Concept #1: Use tar-gz in a fashion similar to filetool.  The primary flaw here is going to be decompression time on boot (when the number of files becomes much greater - they're usually rather small files, just a ton of them) in addition to the extensive number of blocks written to the flash which are otherwise unnecessary. 

Concept #2: The idea here was to have a zipped backup method for "changed" files only (incremental backup) but this tends to become overly complicated for such a small task.

Concept #3: The final decision was to go with an uncompressed incremental method by simply using file comparison (similar to mirroring) where the files from both /home and /tmp are checked for differences and when found, only changed/added files are posted back to /home and the shutdown process will dump the rest.

I was planning to script the entire process, but was wondering (in a non-extension way -- busybox perhaps?) if there were onboard tools which could be utilized for a compare-and-copy?

ie: diff-new /path1/* /path2/* which would result in a file listing showing any files in path1 which are newer (or non-existent) in path2.  This could be piped over to a copy command and life is grand.

If there isn't such a monster within the init image I don't mind writing it; I'm just trying to not reinvent the wheel.  Thanks!

EDIT: I've tried diff -qr /tmp/home/tc/.cache /home/tc/.cache and don't get any results, thus I have to assume somewhere I'm either doing something wrong or that it's not "diffing" what I'm intending.
« Last Edit: January 30, 2015, 10:16:22 PM by centralware »
Over 90% of all computer problems can be traced back to the interface between the keyboard and the chair

Offline Rich

  • Administrator
  • Hero Member
  • *****
  • Posts: 11178
Re: Best method to check for file changes between directories?
« Reply #1 on: January 30, 2015, 10:41:22 PM »
Hi centralware
I think something like  rsync  may be what you are looking for.

Offline CentralWare

  • Administrator
  • Hero Member
  • *****
  • Posts: 1652
Re: Best method to check for file changes between directories?
« Reply #2 on: January 30, 2015, 11:14:10 PM »
@Rich: Yes, rsync was considered, but being that it's not "in the box" (extension) I was trying to avoid third party if at all possible and maintain dependency-less.  Since we have busybox-httpd and wget as pre-install items on all of our images, I even considered going the mirror direction using the httpd as the reference point, but that just seemed horribly wasteful (resource, memory and time.)

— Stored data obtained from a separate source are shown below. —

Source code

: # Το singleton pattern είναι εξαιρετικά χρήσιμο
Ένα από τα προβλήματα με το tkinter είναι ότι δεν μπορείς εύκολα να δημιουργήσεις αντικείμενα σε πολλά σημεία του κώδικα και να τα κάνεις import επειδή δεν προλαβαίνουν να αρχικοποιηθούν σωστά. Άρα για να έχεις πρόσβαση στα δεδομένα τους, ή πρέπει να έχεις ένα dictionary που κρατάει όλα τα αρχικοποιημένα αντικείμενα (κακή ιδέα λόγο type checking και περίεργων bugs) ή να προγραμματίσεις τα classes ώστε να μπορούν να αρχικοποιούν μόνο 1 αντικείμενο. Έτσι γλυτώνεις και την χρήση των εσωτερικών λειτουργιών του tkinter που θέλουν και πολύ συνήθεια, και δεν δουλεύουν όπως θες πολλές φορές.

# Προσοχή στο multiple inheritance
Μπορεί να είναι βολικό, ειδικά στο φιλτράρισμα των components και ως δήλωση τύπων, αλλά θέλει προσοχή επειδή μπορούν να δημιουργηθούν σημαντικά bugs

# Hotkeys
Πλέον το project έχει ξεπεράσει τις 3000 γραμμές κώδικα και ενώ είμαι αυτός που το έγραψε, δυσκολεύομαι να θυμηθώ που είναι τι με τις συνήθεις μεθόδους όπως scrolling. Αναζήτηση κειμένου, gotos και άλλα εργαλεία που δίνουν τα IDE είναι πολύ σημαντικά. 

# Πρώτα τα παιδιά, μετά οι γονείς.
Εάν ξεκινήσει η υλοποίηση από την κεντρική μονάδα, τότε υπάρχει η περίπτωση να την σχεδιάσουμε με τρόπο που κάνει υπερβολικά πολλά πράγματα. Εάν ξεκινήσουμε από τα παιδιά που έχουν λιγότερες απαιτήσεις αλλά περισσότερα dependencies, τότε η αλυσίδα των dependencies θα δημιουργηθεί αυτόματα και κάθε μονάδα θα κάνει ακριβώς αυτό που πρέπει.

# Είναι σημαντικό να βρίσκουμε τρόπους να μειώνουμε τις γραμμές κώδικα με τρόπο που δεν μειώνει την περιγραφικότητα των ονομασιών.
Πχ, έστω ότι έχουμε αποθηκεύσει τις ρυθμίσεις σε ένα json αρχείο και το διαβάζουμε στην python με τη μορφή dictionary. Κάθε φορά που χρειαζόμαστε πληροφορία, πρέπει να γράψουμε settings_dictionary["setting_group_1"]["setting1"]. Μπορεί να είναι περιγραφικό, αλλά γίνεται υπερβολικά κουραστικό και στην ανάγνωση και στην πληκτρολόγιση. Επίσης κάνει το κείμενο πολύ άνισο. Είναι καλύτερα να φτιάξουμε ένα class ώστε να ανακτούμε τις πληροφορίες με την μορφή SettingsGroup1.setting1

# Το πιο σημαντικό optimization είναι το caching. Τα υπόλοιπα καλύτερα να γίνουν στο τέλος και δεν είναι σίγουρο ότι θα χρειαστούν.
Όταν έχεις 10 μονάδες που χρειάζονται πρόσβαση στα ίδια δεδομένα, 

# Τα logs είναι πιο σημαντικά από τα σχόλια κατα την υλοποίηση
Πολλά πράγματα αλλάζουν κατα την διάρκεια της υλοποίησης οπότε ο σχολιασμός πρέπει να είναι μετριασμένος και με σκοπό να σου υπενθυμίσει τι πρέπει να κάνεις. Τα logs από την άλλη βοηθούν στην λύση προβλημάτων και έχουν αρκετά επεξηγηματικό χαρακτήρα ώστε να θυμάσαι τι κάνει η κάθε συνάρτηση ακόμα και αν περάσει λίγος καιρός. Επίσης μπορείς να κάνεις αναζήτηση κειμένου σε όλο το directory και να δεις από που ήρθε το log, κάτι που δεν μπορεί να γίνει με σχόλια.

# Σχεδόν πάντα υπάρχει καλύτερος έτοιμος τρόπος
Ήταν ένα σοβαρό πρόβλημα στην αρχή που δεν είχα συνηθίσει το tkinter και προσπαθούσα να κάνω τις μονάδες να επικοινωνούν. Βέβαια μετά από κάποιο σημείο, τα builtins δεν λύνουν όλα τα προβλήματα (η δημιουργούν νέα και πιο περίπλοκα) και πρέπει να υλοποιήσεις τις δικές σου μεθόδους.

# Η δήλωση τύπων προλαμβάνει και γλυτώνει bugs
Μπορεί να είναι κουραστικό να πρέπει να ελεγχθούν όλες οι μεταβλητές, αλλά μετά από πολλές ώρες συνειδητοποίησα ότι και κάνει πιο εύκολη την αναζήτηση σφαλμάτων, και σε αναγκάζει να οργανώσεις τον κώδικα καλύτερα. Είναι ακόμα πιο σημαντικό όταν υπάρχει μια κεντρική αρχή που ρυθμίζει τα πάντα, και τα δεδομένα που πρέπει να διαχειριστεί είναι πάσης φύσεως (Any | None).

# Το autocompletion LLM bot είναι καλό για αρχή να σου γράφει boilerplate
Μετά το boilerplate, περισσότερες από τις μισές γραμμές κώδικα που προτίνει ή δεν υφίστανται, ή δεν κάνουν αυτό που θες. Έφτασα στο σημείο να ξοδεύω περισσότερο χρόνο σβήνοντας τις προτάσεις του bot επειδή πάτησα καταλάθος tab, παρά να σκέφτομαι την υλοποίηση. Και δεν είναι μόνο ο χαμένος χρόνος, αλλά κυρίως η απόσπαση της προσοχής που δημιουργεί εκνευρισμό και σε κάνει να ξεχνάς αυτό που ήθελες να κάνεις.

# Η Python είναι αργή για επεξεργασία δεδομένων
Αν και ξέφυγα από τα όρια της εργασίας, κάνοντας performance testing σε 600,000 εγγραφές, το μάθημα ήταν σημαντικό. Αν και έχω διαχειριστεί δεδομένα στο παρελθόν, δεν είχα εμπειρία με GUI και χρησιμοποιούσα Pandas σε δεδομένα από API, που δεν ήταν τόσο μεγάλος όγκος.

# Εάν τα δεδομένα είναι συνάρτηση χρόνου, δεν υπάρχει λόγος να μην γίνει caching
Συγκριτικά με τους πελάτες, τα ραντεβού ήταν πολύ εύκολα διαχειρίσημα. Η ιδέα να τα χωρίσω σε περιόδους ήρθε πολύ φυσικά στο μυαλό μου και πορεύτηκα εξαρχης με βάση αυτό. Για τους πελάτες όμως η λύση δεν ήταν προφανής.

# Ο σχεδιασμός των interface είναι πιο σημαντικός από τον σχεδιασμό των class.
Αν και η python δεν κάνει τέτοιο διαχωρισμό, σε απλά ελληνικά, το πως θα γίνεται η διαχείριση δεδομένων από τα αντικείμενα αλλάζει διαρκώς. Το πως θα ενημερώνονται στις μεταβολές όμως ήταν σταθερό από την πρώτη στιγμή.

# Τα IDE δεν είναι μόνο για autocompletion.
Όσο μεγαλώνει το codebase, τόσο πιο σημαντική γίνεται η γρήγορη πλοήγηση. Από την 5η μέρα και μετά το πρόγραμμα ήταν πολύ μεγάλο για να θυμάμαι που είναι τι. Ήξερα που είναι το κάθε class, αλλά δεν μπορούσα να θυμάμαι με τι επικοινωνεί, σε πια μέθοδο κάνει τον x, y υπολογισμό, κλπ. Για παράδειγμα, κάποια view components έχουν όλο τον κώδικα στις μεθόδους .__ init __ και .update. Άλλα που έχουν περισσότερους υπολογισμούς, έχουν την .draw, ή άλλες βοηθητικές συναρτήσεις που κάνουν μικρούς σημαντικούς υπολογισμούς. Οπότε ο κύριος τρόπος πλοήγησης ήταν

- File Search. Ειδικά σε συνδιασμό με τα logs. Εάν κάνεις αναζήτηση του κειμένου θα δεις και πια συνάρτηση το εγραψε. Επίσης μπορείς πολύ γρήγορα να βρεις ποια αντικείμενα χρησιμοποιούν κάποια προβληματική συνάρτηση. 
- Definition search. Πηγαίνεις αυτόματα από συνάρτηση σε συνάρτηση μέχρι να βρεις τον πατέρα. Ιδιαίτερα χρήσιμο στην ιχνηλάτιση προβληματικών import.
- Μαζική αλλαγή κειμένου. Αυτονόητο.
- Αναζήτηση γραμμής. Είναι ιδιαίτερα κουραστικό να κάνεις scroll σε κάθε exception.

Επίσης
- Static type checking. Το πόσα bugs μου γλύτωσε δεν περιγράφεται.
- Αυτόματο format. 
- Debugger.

I'm putting on the finishing touches right now of a working system which IS using diff, it just takes a little manipulation due to the verbose nature of diff while trying to maintain these constant read/write areas so that we're not leaving behind files which would have been deleted (ie: expired cache items from firefox) and to ensure new and changed items are retained.  I know there have to be more efficient methods to accomplishing the task, but considering the different applications which heavily write to /home (fox, thuderbird, office, etc.) this has to be done as the user experience is sorely disrupted when using bootable flash drives with persistence.

Example: On a flash-boot where opt, tce, home and local are persisted, I install the firefox.tcz extension.  Running fox takes ~4-6 seconds to just to launch.  On the same system (after removing fox entirely) I have the cache and mozilla directories mounted in /tmp.  The launch time is now under 1.4 seconds.  The additional time it would have taken is made up for by running the cache-to-home writes, but considering the ongoing degradation for user experience I'd imagine users would happily spend a few extra seconds on shutdown/reboot as opposed to during the entire day.

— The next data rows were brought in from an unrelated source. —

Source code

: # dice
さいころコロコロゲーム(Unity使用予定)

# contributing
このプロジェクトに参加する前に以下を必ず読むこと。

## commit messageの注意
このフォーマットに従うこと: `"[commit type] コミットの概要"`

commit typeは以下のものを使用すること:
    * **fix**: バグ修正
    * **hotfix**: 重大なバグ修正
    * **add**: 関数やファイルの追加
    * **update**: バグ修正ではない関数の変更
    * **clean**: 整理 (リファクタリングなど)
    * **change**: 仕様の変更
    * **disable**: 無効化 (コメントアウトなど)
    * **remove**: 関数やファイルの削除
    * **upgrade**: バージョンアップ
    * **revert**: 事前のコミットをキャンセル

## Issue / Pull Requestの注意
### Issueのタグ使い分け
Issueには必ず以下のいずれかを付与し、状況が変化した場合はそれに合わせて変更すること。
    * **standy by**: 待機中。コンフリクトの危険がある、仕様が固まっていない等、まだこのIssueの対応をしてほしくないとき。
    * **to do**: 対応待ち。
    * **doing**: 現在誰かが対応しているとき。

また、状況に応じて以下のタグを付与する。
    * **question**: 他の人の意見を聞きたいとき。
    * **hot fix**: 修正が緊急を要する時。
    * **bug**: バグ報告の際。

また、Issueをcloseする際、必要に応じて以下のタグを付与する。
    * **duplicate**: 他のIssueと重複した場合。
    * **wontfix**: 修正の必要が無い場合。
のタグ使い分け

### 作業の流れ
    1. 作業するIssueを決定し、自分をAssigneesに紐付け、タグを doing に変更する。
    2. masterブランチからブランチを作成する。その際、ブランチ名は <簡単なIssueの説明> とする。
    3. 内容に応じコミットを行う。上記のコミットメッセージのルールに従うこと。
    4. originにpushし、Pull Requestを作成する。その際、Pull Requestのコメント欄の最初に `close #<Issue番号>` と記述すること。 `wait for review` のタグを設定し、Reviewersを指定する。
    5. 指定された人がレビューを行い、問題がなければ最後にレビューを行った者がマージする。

When finished, I'm going to recommend this (or something similar) be implemented into TC itself in the following manner:

1) Boot device needs to be detected as hdd or removable
2) IF removable, the file /home/user/.ramcache works in a fashion similar to .filetool.lst where directories that are to be sent to the ram-based cache are listed.  (The file being placed in /home/user in case of multiple users.)
3) A function (script called ./.setcache) should be launched which does nothing more than copies the contents from /home/user/[.ramcache] to /tmp/home/user/[.ramcache] based on #2)
4) rc-shutdown should be modified to launch ./.unsetcache which basically just reverses the process, updating /home with modified/new files and deletes those which were removed during the session from /tmp

* filetool.sh is recommend to behave in a similar fashion.  Making the backup in an automated fashion such as through X's shutdown is grand and all...  but just writes needlessly (especially to flash devices) if nothing has been changed from within the list.  We don't usually use it here, so it's not that big of a deal with us, but I can imagine globally this would be quite a savings in time as well as flash wear-n-tear.

Thanks for the input!
Over 90% of all computer problems can be traced back to the interface between the keyboard and the chair

Offline core-user

  • Full Member
  • ***
  • Posts: 191
  • Linux since 1999
Re: Best method to check for file changes between directories?
« Reply #3 on: January 31, 2015, 02:28:18 AM »
I can see you know a lot more than me about computers :), but I used to use diff piped through uniq to find just the changes, I would expect it to be in busybox. (I'm typing this from AntiX, my regular distro.)
AMD, ARM, & Intel.

Offline coreplayer2

  • Hero Member
  • *****
  • Posts: 3020
Re: Best method to check for file changes between directories?
« Reply #4 on: January 31, 2015, 02:21:55 PM »
I second rsync :p which is perfect for the task

Offline CentralWare

  • Administrator
  • Hero Member
  • *****
  • Posts: 1652
Re: Best method to check for file changes between directories?
« Reply #5 on: February 01, 2015, 01:06:19 AM »
@coreplayer2: I'd have to agree, but I'm "sticking to my guns" when it comes to dependency-less...  and now have a completely working app called "FlashCache" which I'll be submitting once I've had a chance to do more testing.  The goal here is to have something which could be implemented directly into Core (4KB) which could serve a multitude of time and resource savings (especially the idea of flash-based writes...  which most of us take for granted) and be as slim as possible to reduce overhead and redundancy.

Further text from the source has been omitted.